Sen. Flory suggested that Graham and the mosquito control boards draft a proposal modeled after vector management programs in Connecticut and Massachusetts.
“We’ve been reactive and localized for too long,” she said. “We need to identify the problem, the risks and the appropriate way to manage this and protect people’s lives and animals and the quality of life. It has gone beyond protecting a mosquito district. It’s the state’s problem.”

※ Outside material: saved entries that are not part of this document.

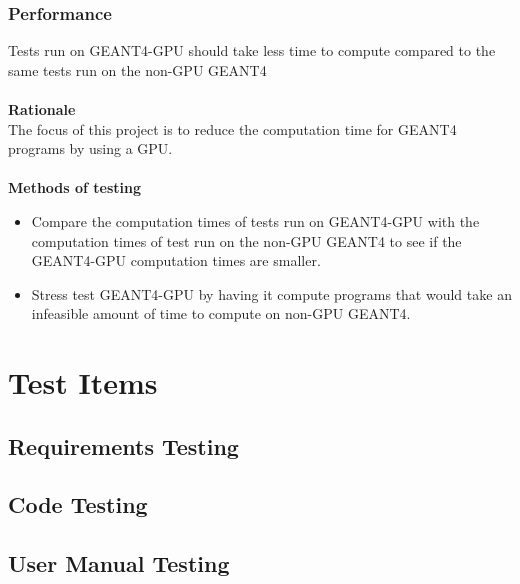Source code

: \documentclass[12pt]{article}
\begin{document}
\subsubsection{Performance}
Tests run on GEANT4-GPU should take less time to compute compared to the same tests run on the non-GPU GEANT4\\\\
\textbf{Rationale}\\
The focus of this project is to reduce the computation time for GEANT4 programs by using a GPU. \\\\
\textbf{Methods of testing}
\begin{itemize}
\item Compare the computation times of tests run on GEANT4-GPU with the computation times of test run on the non-GPU GEANT4 to see if the GEANT4-GPU computation times are smaller.
\item Stress test GEANT4-GPU by having it compute programs that would take an infeasible amount of time to compute on non-GPU GEANT4.
\end{itemize}

\section{Test Items}

\subsection{Requirements Testing} %

\subsection{Code Testing} %

\subsection{User Manual Testing} %

\end{document}
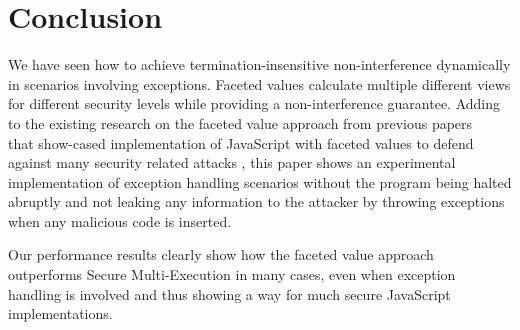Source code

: \chapter{Conclusion}

We have seen how to achieve termination-insensitive non-interference dynamically in scenarios involving exceptions. Faceted values calculate multiple different views for different security levels while providing a non-interference guarantee. Adding to the existing research on the faceted value approach from previous papers ~\cite{bib3, bib4} that show-cased implementation of JavaScript with faceted values to defend against many security related attacks , this paper shows an experimental implementation of exception handling scenarios without the program being halted abruptly and not leaking any information to the attacker by throwing exceptions when any malicious code is inserted. 

Our performance results clearly show how the faceted value approach outperforms Secure Multi-Execution in many cases, even when exception handling is involved and thus showing a way for much secure JavaScript implementations.




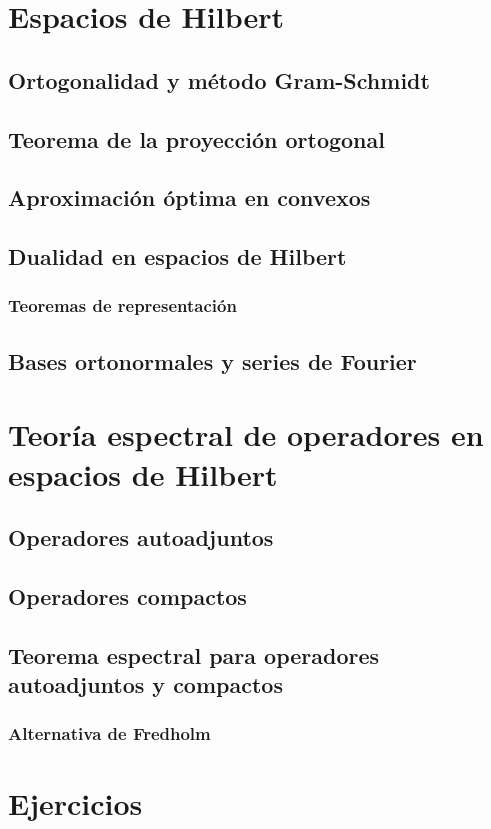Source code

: \documentclass[bibnumbers, palatino]{apuntes}
\begin{document}
\chapter{Espacios de Hilbert}

\section{Ortogonalidad y método Gram-Schmidt}

\section{Teorema de la proyección ortogonal}

\section{Aproximación óptima en convexos}

\section{Dualidad en espacios de Hilbert}

\subsection{Teoremas de representación}

\section{Bases ortonormales y series de Fourier}

\chapter{Teoría espectral de operadores en espacios de Hilbert}

\section{Operadores autoadjuntos}

\section{Operadores compactos}

\section{Teorema espectral para operadores autoadjuntos y compactos}

\subsection{Alternativa de Fredholm}

\appendix

\chapter{Ejercicios}


\nocite{brezis2010functional,reed1980methods,rudin1991functional,ApuntesVarReal}
{}

\printindex
\end{document}
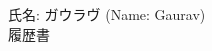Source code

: ﻿\documentclass[8.5pt,a4paper,xelatex,ja=standard]{bxjsarticle}
\begin{document}
氏名: ガウラヴ (Name: Gaurav) \\
履歴書
\end{document}
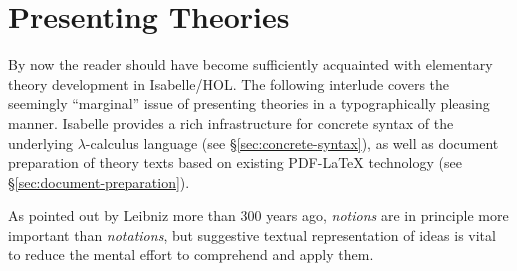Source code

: 
\chapter{Presenting Theories}
\label{ch:thy-present}

By now the reader should have become sufficiently acquainted with elementary
theory development in Isabelle/HOL.  The following interlude covers the
seemingly ``marginal'' issue of presenting theories in a typographically
pleasing manner.  Isabelle provides a rich infrastructure for concrete syntax
of the underlying $\lambda$-calculus language (see
\S\ref{sec:concrete-syntax}), as well as document preparation of theory texts
based on existing PDF-{\LaTeX} technology (see
\S\ref{sec:document-preparation}).

As pointed out by Leibniz more than 300
years ago, \emph{notions} are in principle more important than
\emph{notations}, but suggestive textual representation of ideas is vital to
reduce the mental effort to comprehend and apply them.



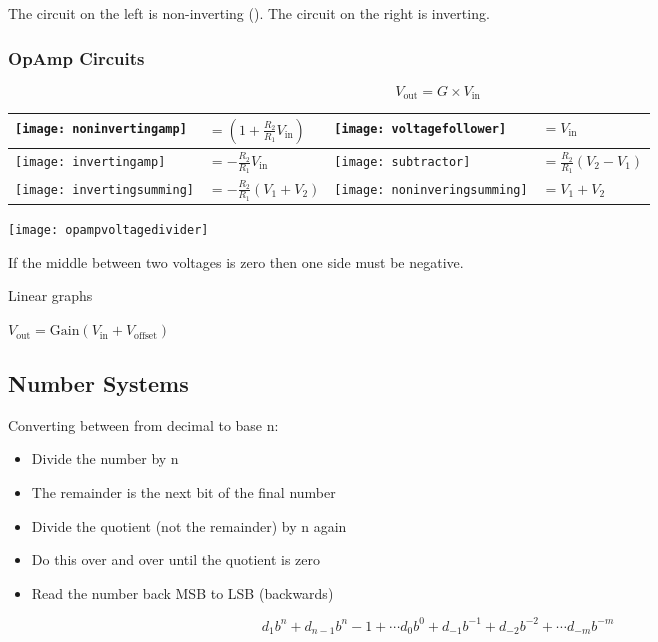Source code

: \documentclass[12pt]{article}
\begin{document}
The circuit on the left is non-inverting ().
The circuit on the right is inverting. 
\subsubsection{OpAmp Circuits}
\begin{equation*}
  V_{\text{out}} = G \times V_{\text{in}}
\end{equation*}

\begin{table}[ht]
  \begin{tabular}{|m{4cm}|m{3cm}|m{4cm}|m{3cm}|}
    \hline
    \texttt{[image: noninvertingamp]} &
    $= ( 1 + \frac{R_2}{R_1}V_{\text{in}})$ &
    \texttt{[image: voltagefollower]} &
    $= V_{\text{in}}$ \\
    \hline
    \texttt{[image: invertingamp]} &
    $= -\frac{R_2}{R_1}V_{\text{in}}$ &
    \texttt{[image: subtractor]} &
    $= \frac{R_2}{R_1}(V_2 - V_1)$ \\
    \hline
    \texttt{[image: invertingsumming]} &
    $= -\frac{R_2}{R_1}(V_1+V_2)$ &
    \texttt{[image: noninveringsumming]} &
    $= V_1 + V_2$ \\
    \hline
  \end{tabular}
\end{table}

\texttt{[image: opampvoltagedivider]}

If the middle between two voltages is zero then one side must be negative. 

\begin{example*}
Linear graphs

$V_{\text{out}} = \text{Gain}(V_\text{in} + V_\text{offset})$
\end{example*}

\subsection{Number Systems}
Converting between from decimal to base n:
\begin{itemize}
  \item Divide the number by n
  \item The remainder is the next bit of the final number
  \item Divide the quotient (not the remainder) by n again
  \item Do this over and over until the quotient is zero
  \item Read the number back MSB to LSB (backwards)
\end{itemize}
\begin{equation*}
  d_1b^n+d_{n-1}b^n-1 + \cdots d_0b^0 + d_{-1}b^{-1} + d_{-2}b^{-2} + \cdots d_{-m}b^{-m}
\end{equation*}
\end{document}
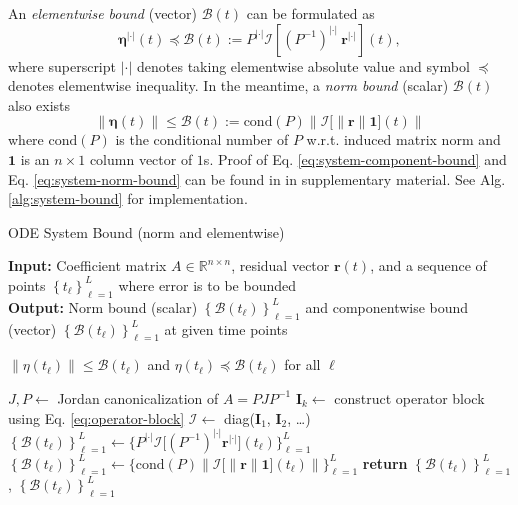 \documentclass[accepted]{uai2023}
\newcommand{\vect}[1]{\mathbf{#1}}
\newcommand{\Err}{\eta}
\newcommand{\Bound}{\mathcal{B}}
\newcommand{\I}{\mathcal{I}}
\newcommand{\abs}{|\cdot|}
\begin{document}
    An \textit{elementwise bound} (vector) $\pmb{\Bound}(t)$ can be formulated as 
    {
        \small
        \begin{equation}\label{eq:system-component-bound}
            \pmb{\Err}^{\abs}(t) \preceq \pmb{\Bound}(t) := P^{\abs} \pmb{\I}\left[(P^{-1})^{\abs} \ \vect{r}^{\abs}\right](t),
        \end{equation}
    }
    where superscript $\abs$ denotes taking elementwise absolute value and symbol $\preceq$ denotes elementwise inequality. In the meantime, a \textit{norm bound} (scalar) $\Bound(t)$ also exists
    {
        \small
        \begin{equation}\label{eq:system-norm-bound}
            \left\|\pmb{\Err}(t)\right\| \leq \Bound(t) := \mathrm{cond}(P)\left\|\pmb{\I}\big[\|\vect{r}\|\vect{1}\big](t)\right\|
        \end{equation}
    }
    where $\mathrm{cond}(P)$ is the conditional number of $P$ w.r.t. induced matrix norm and $\vect{1}$ is an $n\times 1$ column vector of $1$s. Proof of Eq. \ref{eq:system-component-bound} and Eq. \ref{eq:system-norm-bound} can be found in in supplementary material.
    See Alg. \ref{alg:system-bound} for implementation.

    \begin{algorithm}
        \small
        \caption{ODE System Bound (norm and elementwise)}\label{alg:system-bound}
        \textbf{Input:} Coefficient matrix $A \in \mathbb{R}^{n\times n}$, residual vector $\vect{r}(t)$, and a sequence of points $\left\{t_\ell\right\}_{\ell=1}^{L}$ where error is to be bounded\\
        \textbf{Output:} Norm bound (scalar) $\left\{\Bound(t_\ell)\right\}_{\ell=1}^{L}$ and componentwise bound (vector) $\left\{\pmb{\Bound}(t_\ell)\right\}_{\ell=1}^{L}$ at given time points
        \begin{algorithmic}
            \Ensure $\|\Err(t_\ell)\| \leq \Bound(t_\ell)$ and $\Err(t_\ell) \preceq \pmb{\Bound}(t_\ell)$ for all $\ell$

            \State $J, P \gets $ Jordan canonicalization of $A = PJP^{-1}$
                \State $\vect{I}_k \gets$ construct operator block using Eq. \ref{eq:operator-block} 
            \EndFor
            \State $\pmb{\I} \gets$ diag($\vect{I}_1$, $\vect{I}_2$,  \dots)
            \State $\left\{\pmb{\Bound}(t_\ell)\right\}_{\ell=1}^{L} \gets \{P^{\abs} \pmb{\I}\big[(P^{-1})^{\abs} \vect{r}^{\abs}\big](t_\ell)\}_{\ell=1}^{L}$
            \State $\left\{\Bound(t_\ell)\right\}_{\ell=1}^{L} \gets \{\mathrm{cond}(P)\left\|\pmb{\I}\big[\|\vect{r}\|\vect{1}\big](t_\ell)\right\|\}_{\ell=1}^{L}$
            \State \textbf{return} $\left\{\Bound(t_\ell)\right\}_{\ell=1}^{L}$, $\left\{\pmb{\Bound}(t_\ell)\right\}_{\ell=1}^{L}$
        \end{algorithmic}
    \end{algorithm}
\end{document}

How the mosquito districts fit into a statewide program is another question. The Lemon Fair Mosquito Control district, which covers Cornwall and Bridport, has a $100,000 budget with some funds coming from the state for larvicide, in addition to local taxpayer dollars. The Lemon Fair district also has its own airplane for aerial spraying, which it lends to the BLGS. The BLGS mosquito district receives $57,000 from taxpayers in the four towns, while the state pays for larvicide treatment. The state funds from fees associated with boat registrations, but with those revenues have fallen since the recession began in 2008.
Meffe said the BLGS will need to ask for more money next season for a bare minimum program. He added that other towns such as Sudbury, Pittsford and Whiting have contacted him about joining the BLGS.
The lawmakers agreed that a program proposal needs to come within the month in order to get on the governor’s recommended list before the legislative session begins in January. But Mort Pierpont of the BLGS said someone needs to contact the Department of Health if any progress is to be made.
“I can’t get them to move on anything,” he said. “The mosquito season is ending and they are stalled.”
The legislative group called upon Ayer to take the lead and contact Health Commissioner Harry Chen, brief him on the legislators’ meeting with the mosquito districts and the need for a draft program proposal.
Overall, it was clear that area legislators will present a united front on the issue when the next session begins.
“You have sold the Legislature on the gravity of the problem, or else we wouldn’t be here,” Rep. Shaw said.